Files in Other Locations
---
<a class="anchor" id="locations"></a>

We have been reading files that are located in the directory of this program. If we needed to search somewhere else for the file, we would need to add a bit more to our file path name. 

On a Mac, if your username was janedoe and you wanted to print a "hello.txt" file located in your Documents folder, you would type:

In [None]:
for line in open('/Users/janedoe/Documents/hello.txt'):
    print(line)

On a PC, you would type:

In [None]:
for line in open('C:/Users/janedoe/Documents/hello.txt'):
    print(line)

Of course, neither of these will work, since we don't have a file called "hello.txt" located there.

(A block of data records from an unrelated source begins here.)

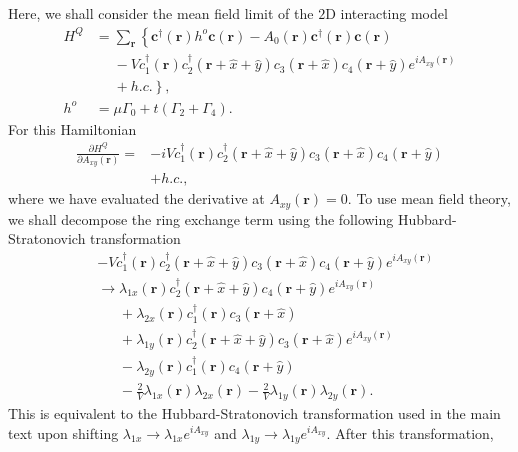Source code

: \documentclass[prb,aps,twocolumn,groupaddress,floatfix]{revtex4-1}
\begin{document}
Here, we shall consider the mean field limit of the $2$D interacting model 
\begin{equation}
\begin{split}
H^{Q} &= \sum_{\bm{r}} \left\{\bm{c}^\dagger(\bm{r}) h^o \bm{c}(\bm{r}) - A_0(\bm{r}) \bm{c}^\dagger(\bm{r}) \bm{c}(\bm{r})\right.\\&\phantom{=} - V c_1^\dagger(\bm{r})c^\dagger_2(\bm{r}+\hat{x}+\hat{y})c_3(\bm{r}+\hat{x})c_4(\bm{r}+\hat{y})e^{i A_{xy}(\bm{r})} \\&\phantom{=}+\left. h.c.\right\},\\
h^o &= \mu \Gamma_0 +t (\Gamma_2+\Gamma_4).
\end{split}\label{Aeq:LatticeHam2}
\end{equation}
For this Hamiltonian 
\begin{equation}
\begin{split}
\frac{\partial H^Q}{\partial{A_{xy}(\bm{r})}} =& - i V c_1^\dagger(\bm{r})c^\dagger_2(\bm{r}+\hat{x}+\hat{y})c_3(\bm{r}+\hat{x})c_4(\bm{r}+\hat{y}) \\&+ h.c.,
\end{split}
\end{equation}
where we have evaluated the derivative at $A_{xy}(\bm{r}) = 0$. To use mean field theory, we shall decompose the ring exchange term using the following Hubbard-Stratonovich transformation
\begin{equation}
\begin{split}
&-V c_1^\dagger(\bm{r})c_2^\dagger(\bm{r}+\hat{x}+\hat{y})c_3(\bm{r}+\hat{x})c_4(\bm{r}+\hat{y})e^{iA_{xy}(\bm{r})} \\ &\rightarrow \lambda_{1x}(\bm{r})c_2^\dagger(\bm{r}+\hat{x}+\hat{y})c_4(\bm{r}+\hat{y})e^{iA_{xy}(\bm{r})}\\&\phantom{\rightarrow} + \lambda_{2x}(\bm{r}) c_1^\dagger(\bm{r})c_3(\bm{r}+\hat{x}) \\&\phantom{\rightarrow}+\lambda_{1y}(\bm{r})c_2^\dagger(\bm{r}+\hat{x}+\hat{y})c_3(\bm{r}+\hat{x})e^{iA_{xy}(\bm{r})}\\&\phantom{\rightarrow}- \lambda_{2y}(\bm{r})c_1^\dagger(\bm{r})c_4(\bm{r}+\hat{y})\\ &\phantom{\rightarrow}- \frac{2}{V}\lambda_{1x}(\bm{r})\lambda_{2x}(\bm{r}) - \frac{2}{V}\lambda_{1y}(\bm{r})\lambda_{2y}(\bm{r}). 
\end{split}\label{Aeq:LatticeHS}
\end{equation}
This is equivalent to the Hubbard-Stratonovich transformation used in the main text upon shifting $\lambda_{1x} \rightarrow \lambda_{1x} e^{iA_{xy}}$ and $\lambda_{1y} \rightarrow \lambda_{1y} e^{iA_{xy}}$. After this transformation, 
\end{document}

In fact, we'll learn better ways of referencing file path names when we learn about the os package in later units.

File Output
---
<a class="anchor" id="output"></a>

To write a file, you have to open it with mode 'w' as a second parameter:

In [75]:
fout = open('output.txt', 'w')
print(fout)

<_io.TextIOWrapper name='output.txt' mode='w' encoding='UTF-8'>


If the file already exists, opening it in write mode clears out the old data and starts fresh, so be careful! If the file doesn’t exist, a new one is created.

The write method of the file handle object puts data into the file. The file object keeps track of where it is, so if you call write again, it adds the new data to the end.

When you are done writing, you have to close the file to make sure that the last bit of data is physically written to the disk so it will not be lost if the power goes off.

In [76]:
fout = open('output.txt', 'w')
line1 = "Oh, when it all, it all falls down,\n"
fout.write(line1)

line2 = "I'm telling you, oh, it all falls down,\n"
fout.write(line2)
fout.close()

Note in the above code that we had to add new line characters. The print statement automatically appends a newline, but the write method does not add the newline automatically. If you want each sentence to be on a different line, you'll need to add a "\n"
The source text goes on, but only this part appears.